4.      The tribunal may accept as evidence information that it considers relevant, necessary and appropriate, whether or not the information would be admissible in a court of law. The tribunal may also ask questions of the parties and witnesses and inform itself in any other way it considers appropriate.

5.      Under tribunal rule 126, in resolving this dispute the tribunal may make one or more of the following orders:

a.    order a party to do or stop doing something;

b.    order a party to pay money;

c.    order any other terms or conditions the tribunal considers appropriate.

6.     The Residential Tenancy Act (RTA) does not apply to this dispute on the basis that the Residential Tenancy Branch refuses jurisdiction over “roommate disputes”.

ISSUES

7.      The issues in this dispute are:

a.    Is the applicant entitled to a refund of $253.14, being the rest of the security deposit that the respondent has not yet refunded?
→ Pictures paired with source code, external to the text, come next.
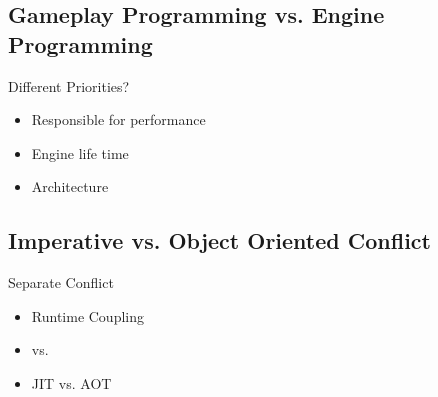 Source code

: \subsection{Gameplay Programming vs. Engine Programming}
\begin{frame}{\secname}{\subsecname}
	Different Priorities?
	\begin{itemize}
		\item<2-> Responsible for performance
		\item<3-> Engine life time
		\item<4-> Architecture
	\end{itemize}
\end{frame}

\subsection{Imperative vs. Object Oriented Conflict}
\begin{frame}{\secname}{\subsecname}
	Separate Conflict
	\begin{itemize}
		\item<2-> Runtime Coupling
		\item<3-> \cpp vs. \cs
		\item<4-> JIT vs. AOT
	\end{itemize}
\end{frame}

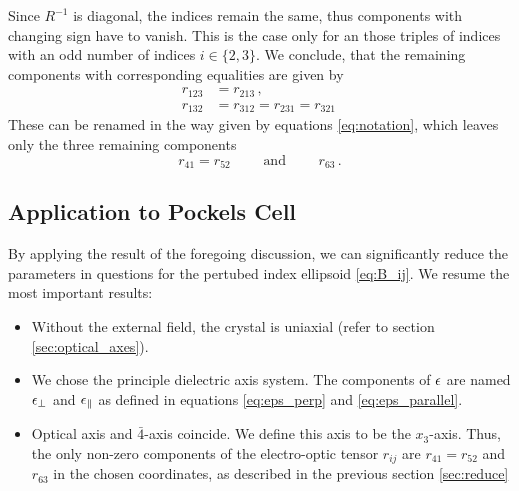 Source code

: Since $R^{-1}$ is diagonal, the indices remain the same, thus 
components with changing sign have to vanish. This is the case 
only for an those triples of indices with an 
odd number of indices $i \in \{2, 3\}$. We conclude, that 
the remaining components with corresponding equalities are given by
\begin{align*}
    r_{123} &=  r_{213}\, , \\
    r_{132} &=  r_{312} = r_{231} = r_{321}\,
\end{align*}
These can be renamed in the way given by equations \eqref{eq:notation}, 
which leaves only the three remaining components
\begin{equation}
    r_{41} = r_{52} \qquad \text{ and } \qquad  r_{63}\, .
\end{equation}

\subsection{Application to Pockels Cell}
By applying the result of the foregoing discussion, we can significantly 
reduce the parameters in questions for the pertubed index ellipsoid
\eqref{eq:B_ij}. We resume the most important results:
\begin{itemize}
    \item
    Without the external field, the crystal is uniaxial 
    (refer to section \ref{sec:optical_axes}).
    \item
    We chose the principle dielectric axis system. The 
    components of $\epsilon$ are named $\epsilon_\perp$ and 
    $\epsilon_\parallel$ as defined in equations 
    \eqref{eq:eps_perp} and \eqref{eq:eps_parallel}.  
    \item
    Optical axis and $\bar{4}$-axis coincide. We define 
    this axis to be the $x_3$-axis. Thus, the 
    only non-zero components of the electro-optic tensor 
    $r_{ij}$ are $r_{41} = r_{52}$ and $r_{63}$ in the 
    chosen coordinates, as described in the previous section 
    \ref{sec:reduce}
\end{itemize}


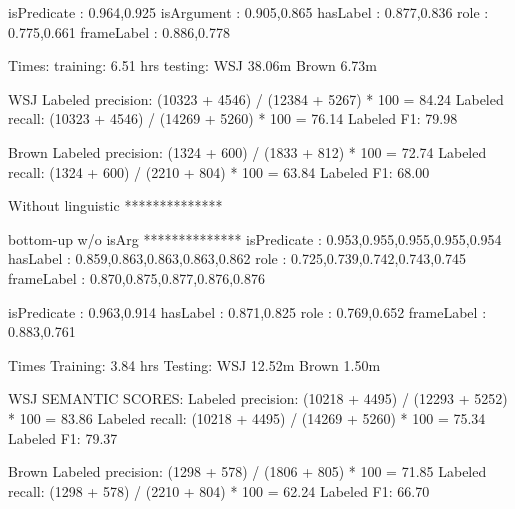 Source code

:          isPredicate    : 0.964,0.925
          isArgument    : 0.905,0.865
            hasLabel    : 0.877,0.836
                role    : 0.775,0.661
          frameLabel    : 0.886,0.778

Times:
training: 6.51 hrs
testing:
 WSJ        38.06m
 Brown       6.73m 

WSJ     
  Labeled precision:          (10323 + 4546) / (12384 + 5267) * 100 = 84.24 %
  Labeled recall:             (10323 + 4546) / (14269 + 5260) * 100 = 76.14 %
  Labeled F1:                 79.98

Brown
  Labeled precision:          (1324 + 600) / (1833 + 812) * 100 = 72.74 %
  Labeled recall:             (1324 + 600) / (2210 + 804) * 100 = 63.84 %
  Labeled F1:                 68.00


Without linguistic
**************




bottom-up w/o isArg
**************
         isPredicate    : 0.953,0.955,0.955,0.955,0.954
            hasLabel    : 0.859,0.863,0.863,0.863,0.862
                role    : 0.725,0.739,0.742,0.743,0.745
          frameLabel    : 0.870,0.875,0.877,0.876,0.876

         isPredicate    : 0.963,0.914
            hasLabel    : 0.871,0.825
                role    : 0.769,0.652
          frameLabel    : 0.883,0.761

Times
Training: 3.84 hrs
Testing:
WSJ         12.52m
Brown        1.50m 

WSJ
  SEMANTIC SCORES:
  Labeled precision:          (10218 + 4495) / (12293 + 5252) * 100 = 83.86 %
  Labeled recall:             (10218 + 4495) / (14269 + 5260) * 100 = 75.34 %
  Labeled F1:                 79.37


Brown
  Labeled precision:          (1298 + 578) / (1806 + 805) * 100 = 71.85 %
  Labeled recall:             (1298 + 578) / (2210 + 804) * 100 = 62.24 %
  Labeled F1:                 66.70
b.    Is the applicant entitled to a penalty?

EVIDENCE AND ANALYSIS

8.      The respondent rented a 2-bedroom suite. The parties agreed that the applicant would rent one of the bedrooms for $600 per month, starting April 1, 2018. On February 28, 2018, the applicant paid $300 as a security deposit. There is no written tenancy agreement.

9.      The applicant says that he decided in late April 2018 that he would find new accommodations. On April 29, 2018, the respondent sent the applicant an email confirming that he must vacate the suite at the end of May. In her April 29, 2018 email, the respondent confirmed that if the applicant paid his rent and there was no damage to the suite, she would give him the security deposit back.
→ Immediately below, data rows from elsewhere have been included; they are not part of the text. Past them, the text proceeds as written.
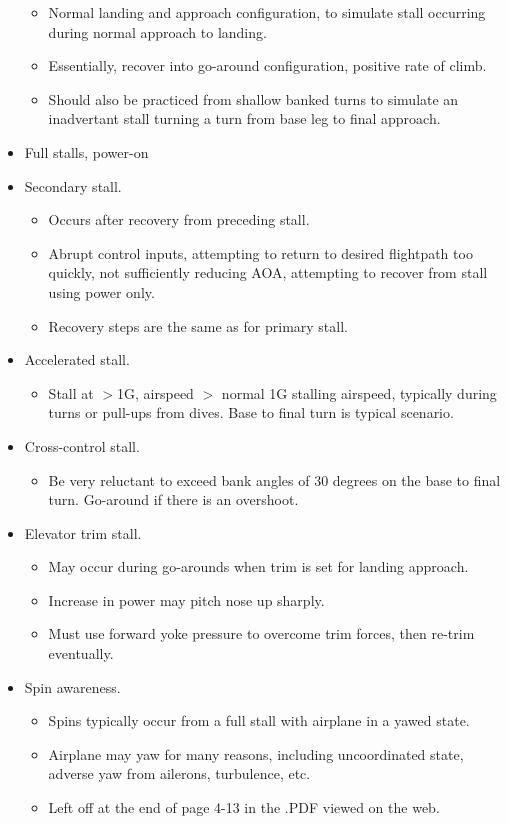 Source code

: \documentclass[letterpaper,10pt,titlepage]{article}
\begin{document}
\begin{itemize}
	  \begin{itemize}
	  \item Normal landing and approach configuration, to simulate stall occurring during normal approach
	        to landing.
	  \item Essentially, recover into go-around configuration, positive rate of climb.
	  \item Should also be practiced from shallow banked turns to simulate an
	        inadvertant stall turning a turn from base leg to final approach.
	  \end{itemize}
\item Full stalls, power-on
\item Secondary stall.
	  \begin{itemize}
	  \item Occurs after recovery from preceding stall.
	  \item Abrupt control inputs, attempting to return to desired flightpath too quickly,
	        not sufficiently reducing AOA, attempting to recover from stall using power only.
	  \item Recovery steps are the same as for primary stall.
	  \end{itemize}
\item Accelerated stall.
	  \begin{itemize}
	  \item Stall at $>$1G, airspeed $>$ normal 1G stalling airspeed, typically during turns or pull-ups from dives.
	        Base to final turn is typical scenario.
	  \end{itemize}
\item Cross-control stall.
	  \begin{itemize}
	  \item Be very reluctant to exceed bank angles of 30 degrees on the base to final turn.  Go-around if there is
	        an overshoot.
	  \end{itemize}
\item Elevator trim stall.
	  \begin{itemize}
	  \item May occur during go-arounds when trim is set for landing approach.
	  \item Increase in power may pitch nose up sharply.
	  \item Must use forward yoke pressure to overcome trim forces, then re-trim eventually.
	  \end{itemize}
\item Spin awareness.
	  \begin{itemize}
	  \item Spins typically occur from a full stall with airplane in a yawed state.
	  \item Airplane may yaw for many reasons, including uncoordinated state, adverse yaw from ailerons,
	        turbulence, etc.
	  \item Left off at the end of page 4-13 in the .PDF viewed on the web.
	  \end{itemize}
\end{itemize}
\end{document}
10.   The applicant was unable to move out on May 31, 2018 as initially planned and moved out on June 1, 2018.

11.   The respondent returned $46.86 of the security deposit, alleging that the applicant owed the remaining amount in outstanding utilities and cleaning costs.

12.   The respondent breaks down the amount she withheld from the security deposit as follows:

        $20 as one night of pro-rated rent for leaving on June 1 instead of May 31.

        $200 labour for cleaning the suite.

        $33.14 as the applicant’s share of the electricity and gas bills for May.

13.   The respondent provided photographs in evidence to show what she had to clean after the applicant moved out. The photographs show a significant amount of dog hair on the floors, which the respondent says is from the applicant’s dog.

14.   The respondent provided invoices for utilities for May totaling $110.46. The respondent submits that the applicant is responsible for 30% of the utilities for May. The applicant submits that his share of May’s utilities should only be $22.09, which is 20% of the utilities for May, because the respondent’s son moved into the suite in mid-May.

Is the applicant entitled to the return of the rest of the security deposit?

15.   The applicant’s primary position is that the respondent forfeited any right to retain any of the security deposit by failing to comply with the RTA. The applicant submits that the respondent failed to conduct an inspection at the end of the tenancy in accordance with section 36 of the RTA. The applicant also submits that the respondent failed to make an application for dispute resolution within 15 days of the end of the tenancy in accordance with section 38 of the RTA.

16.   As discussed above, the RTA does not apply to this dispute. The applicant’s entitlement to be refunded the security deposit are governed by the contract between the parties.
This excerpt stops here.